START Material for this exercise
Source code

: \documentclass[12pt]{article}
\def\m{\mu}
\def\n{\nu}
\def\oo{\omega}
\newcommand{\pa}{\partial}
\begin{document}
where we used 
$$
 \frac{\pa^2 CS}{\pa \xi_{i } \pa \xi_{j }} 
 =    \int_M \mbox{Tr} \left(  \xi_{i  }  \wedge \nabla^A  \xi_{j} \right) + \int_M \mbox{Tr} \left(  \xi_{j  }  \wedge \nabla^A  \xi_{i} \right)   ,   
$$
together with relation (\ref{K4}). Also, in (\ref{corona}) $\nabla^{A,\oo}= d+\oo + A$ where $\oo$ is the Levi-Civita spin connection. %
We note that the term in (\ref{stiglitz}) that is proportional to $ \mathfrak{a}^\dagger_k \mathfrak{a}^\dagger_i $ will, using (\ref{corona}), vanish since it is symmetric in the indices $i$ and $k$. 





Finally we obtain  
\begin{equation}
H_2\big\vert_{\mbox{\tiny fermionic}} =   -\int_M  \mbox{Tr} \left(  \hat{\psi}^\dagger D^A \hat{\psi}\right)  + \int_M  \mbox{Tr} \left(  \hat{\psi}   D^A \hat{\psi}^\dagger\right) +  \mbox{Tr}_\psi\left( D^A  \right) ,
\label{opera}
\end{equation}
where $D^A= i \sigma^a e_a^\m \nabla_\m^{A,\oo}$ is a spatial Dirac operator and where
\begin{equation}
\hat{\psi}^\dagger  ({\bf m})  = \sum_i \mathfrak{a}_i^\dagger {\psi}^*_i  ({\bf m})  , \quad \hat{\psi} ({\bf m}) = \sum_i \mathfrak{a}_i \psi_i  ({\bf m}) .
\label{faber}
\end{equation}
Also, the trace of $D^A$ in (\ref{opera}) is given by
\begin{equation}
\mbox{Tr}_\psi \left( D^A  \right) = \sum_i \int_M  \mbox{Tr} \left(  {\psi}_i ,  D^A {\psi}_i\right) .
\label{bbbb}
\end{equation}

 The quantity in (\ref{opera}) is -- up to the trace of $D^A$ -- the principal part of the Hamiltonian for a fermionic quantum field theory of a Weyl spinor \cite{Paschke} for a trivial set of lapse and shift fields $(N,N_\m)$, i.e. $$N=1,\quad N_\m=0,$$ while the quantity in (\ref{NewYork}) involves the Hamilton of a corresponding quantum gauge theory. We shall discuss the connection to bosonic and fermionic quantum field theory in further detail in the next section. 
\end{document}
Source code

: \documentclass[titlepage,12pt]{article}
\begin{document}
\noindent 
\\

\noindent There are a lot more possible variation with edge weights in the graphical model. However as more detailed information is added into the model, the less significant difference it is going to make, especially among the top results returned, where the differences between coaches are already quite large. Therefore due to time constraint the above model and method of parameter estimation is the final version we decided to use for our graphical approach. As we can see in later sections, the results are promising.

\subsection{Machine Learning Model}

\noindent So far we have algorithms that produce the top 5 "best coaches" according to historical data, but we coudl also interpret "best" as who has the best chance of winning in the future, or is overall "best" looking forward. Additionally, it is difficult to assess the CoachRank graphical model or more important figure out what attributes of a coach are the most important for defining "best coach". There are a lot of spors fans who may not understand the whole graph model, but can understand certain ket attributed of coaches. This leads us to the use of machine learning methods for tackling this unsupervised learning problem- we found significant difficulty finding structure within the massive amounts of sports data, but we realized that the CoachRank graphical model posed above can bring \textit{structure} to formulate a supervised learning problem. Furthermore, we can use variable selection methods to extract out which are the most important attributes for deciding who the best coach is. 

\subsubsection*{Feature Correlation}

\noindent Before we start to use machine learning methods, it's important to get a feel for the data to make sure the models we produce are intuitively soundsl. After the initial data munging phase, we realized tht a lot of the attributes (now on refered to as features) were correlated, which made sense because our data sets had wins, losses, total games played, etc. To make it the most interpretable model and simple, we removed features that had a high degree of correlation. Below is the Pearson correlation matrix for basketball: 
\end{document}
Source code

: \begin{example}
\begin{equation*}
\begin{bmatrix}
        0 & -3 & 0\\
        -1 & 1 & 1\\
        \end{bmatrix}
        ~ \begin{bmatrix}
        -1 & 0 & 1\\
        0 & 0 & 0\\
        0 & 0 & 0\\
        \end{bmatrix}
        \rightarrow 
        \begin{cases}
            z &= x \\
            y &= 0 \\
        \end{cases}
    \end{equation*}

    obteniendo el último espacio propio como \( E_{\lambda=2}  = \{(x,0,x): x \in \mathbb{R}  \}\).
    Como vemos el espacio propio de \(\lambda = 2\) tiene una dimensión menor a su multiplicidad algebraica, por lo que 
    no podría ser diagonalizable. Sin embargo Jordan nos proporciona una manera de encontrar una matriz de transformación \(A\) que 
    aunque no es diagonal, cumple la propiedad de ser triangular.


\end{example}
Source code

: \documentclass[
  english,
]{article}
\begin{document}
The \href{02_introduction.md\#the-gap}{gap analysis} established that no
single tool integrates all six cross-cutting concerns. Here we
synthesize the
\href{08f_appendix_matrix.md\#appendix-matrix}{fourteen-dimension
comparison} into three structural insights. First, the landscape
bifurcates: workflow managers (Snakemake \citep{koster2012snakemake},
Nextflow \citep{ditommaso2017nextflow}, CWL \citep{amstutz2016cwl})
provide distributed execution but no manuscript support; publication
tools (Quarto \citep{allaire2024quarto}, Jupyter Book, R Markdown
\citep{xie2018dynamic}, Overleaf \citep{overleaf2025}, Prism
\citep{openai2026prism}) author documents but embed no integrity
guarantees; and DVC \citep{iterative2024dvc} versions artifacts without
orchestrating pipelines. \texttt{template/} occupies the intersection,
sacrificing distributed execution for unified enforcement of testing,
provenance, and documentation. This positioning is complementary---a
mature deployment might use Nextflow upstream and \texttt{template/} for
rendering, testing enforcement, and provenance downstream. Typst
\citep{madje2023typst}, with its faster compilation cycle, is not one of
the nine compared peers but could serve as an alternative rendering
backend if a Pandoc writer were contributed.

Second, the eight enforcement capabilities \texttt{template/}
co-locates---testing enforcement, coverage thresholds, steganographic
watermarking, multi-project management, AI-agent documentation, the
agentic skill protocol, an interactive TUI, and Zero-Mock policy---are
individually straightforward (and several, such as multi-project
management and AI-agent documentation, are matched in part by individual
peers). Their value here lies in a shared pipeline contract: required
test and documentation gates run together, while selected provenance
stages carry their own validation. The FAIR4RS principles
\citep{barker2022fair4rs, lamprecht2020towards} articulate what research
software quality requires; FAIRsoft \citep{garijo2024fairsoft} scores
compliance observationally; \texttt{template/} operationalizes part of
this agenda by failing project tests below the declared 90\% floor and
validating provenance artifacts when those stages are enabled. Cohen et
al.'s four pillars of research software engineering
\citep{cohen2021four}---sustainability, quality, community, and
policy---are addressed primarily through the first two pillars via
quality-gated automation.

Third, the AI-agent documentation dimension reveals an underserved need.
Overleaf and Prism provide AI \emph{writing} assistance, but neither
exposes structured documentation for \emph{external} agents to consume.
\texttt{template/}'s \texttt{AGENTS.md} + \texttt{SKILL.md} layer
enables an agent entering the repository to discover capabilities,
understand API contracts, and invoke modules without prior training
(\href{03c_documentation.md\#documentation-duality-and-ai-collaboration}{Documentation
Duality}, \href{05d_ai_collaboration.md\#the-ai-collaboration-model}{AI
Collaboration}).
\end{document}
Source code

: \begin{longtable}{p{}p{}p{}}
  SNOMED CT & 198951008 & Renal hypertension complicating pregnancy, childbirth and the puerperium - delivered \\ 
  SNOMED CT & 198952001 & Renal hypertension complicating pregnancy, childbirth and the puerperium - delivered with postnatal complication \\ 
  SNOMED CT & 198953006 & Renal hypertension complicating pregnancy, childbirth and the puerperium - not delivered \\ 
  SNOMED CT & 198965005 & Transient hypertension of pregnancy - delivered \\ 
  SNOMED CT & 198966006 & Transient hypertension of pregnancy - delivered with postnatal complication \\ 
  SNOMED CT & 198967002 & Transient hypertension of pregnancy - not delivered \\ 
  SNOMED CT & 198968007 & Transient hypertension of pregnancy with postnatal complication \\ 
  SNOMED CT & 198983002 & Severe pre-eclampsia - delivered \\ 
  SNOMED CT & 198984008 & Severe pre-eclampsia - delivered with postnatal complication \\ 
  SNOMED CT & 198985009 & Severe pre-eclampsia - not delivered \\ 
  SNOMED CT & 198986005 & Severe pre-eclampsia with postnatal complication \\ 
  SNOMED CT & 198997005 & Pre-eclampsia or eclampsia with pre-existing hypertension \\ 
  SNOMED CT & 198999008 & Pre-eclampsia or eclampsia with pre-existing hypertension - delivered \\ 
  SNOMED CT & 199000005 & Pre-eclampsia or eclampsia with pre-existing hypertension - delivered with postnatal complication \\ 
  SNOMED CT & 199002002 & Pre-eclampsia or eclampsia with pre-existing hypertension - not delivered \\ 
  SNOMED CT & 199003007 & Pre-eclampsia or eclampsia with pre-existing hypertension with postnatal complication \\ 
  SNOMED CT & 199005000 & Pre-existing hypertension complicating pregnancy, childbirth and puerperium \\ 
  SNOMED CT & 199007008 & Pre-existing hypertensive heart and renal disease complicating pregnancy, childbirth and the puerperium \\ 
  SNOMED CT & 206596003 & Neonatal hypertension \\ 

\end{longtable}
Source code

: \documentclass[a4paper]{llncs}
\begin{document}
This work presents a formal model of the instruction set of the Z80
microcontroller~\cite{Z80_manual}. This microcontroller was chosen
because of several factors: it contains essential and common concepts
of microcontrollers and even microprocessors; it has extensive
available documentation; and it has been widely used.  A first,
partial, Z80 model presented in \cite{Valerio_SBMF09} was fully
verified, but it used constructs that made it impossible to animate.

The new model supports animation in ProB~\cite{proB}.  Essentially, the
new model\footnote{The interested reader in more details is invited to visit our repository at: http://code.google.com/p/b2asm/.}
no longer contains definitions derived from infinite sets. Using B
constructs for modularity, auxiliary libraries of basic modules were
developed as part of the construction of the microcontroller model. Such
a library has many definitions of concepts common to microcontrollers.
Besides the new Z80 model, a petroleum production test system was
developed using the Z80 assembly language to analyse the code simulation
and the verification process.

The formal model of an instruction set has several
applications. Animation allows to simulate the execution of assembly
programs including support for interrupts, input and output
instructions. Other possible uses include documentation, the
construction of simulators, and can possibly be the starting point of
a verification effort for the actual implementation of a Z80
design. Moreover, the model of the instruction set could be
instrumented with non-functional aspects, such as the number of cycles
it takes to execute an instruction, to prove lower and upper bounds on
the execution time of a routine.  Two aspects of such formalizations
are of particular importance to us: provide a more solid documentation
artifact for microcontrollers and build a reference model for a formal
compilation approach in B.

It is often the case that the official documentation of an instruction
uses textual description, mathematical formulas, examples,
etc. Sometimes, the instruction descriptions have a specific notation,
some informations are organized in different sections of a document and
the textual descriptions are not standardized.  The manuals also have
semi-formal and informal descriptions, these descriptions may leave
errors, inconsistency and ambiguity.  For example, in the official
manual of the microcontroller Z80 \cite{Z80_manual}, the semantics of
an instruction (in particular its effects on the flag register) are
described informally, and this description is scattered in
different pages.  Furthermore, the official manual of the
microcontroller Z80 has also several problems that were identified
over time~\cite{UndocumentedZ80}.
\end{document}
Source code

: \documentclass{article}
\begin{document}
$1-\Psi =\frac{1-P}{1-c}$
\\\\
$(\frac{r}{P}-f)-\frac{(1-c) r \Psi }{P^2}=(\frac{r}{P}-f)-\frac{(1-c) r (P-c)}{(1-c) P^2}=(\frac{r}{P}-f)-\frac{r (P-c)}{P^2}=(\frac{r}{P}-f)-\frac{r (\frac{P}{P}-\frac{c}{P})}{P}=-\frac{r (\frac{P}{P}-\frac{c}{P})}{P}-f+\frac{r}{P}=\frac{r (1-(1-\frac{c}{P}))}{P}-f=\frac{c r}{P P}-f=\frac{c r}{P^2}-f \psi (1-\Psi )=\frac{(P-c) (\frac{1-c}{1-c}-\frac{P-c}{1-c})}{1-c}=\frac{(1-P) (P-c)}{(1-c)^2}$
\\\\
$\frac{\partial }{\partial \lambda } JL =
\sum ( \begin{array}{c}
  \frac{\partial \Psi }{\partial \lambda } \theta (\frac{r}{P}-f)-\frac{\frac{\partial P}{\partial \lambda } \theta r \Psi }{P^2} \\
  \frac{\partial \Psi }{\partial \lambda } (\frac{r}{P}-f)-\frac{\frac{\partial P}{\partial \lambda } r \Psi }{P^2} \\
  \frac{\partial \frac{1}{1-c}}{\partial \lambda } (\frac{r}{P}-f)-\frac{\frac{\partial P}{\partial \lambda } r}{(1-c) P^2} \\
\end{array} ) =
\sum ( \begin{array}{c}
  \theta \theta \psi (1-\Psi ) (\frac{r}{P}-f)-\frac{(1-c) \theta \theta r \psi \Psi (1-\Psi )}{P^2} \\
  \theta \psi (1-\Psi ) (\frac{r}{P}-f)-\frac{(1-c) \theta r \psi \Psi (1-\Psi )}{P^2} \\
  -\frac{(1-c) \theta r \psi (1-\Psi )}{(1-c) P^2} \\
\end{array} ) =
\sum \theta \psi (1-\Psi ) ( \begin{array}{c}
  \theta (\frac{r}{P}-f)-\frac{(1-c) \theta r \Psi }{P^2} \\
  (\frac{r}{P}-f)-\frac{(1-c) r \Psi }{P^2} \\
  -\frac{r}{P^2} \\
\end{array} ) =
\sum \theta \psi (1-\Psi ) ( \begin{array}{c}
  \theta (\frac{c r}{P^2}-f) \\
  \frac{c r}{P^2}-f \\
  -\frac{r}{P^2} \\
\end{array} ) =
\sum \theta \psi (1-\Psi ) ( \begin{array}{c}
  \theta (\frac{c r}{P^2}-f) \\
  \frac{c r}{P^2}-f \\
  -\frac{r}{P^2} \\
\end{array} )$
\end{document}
END Material for this exercise
> **What you are asked to do**: Count how many lines of the entries contain the word "texttt"; only the number should appear in the reply.

> **Expected answer**: 5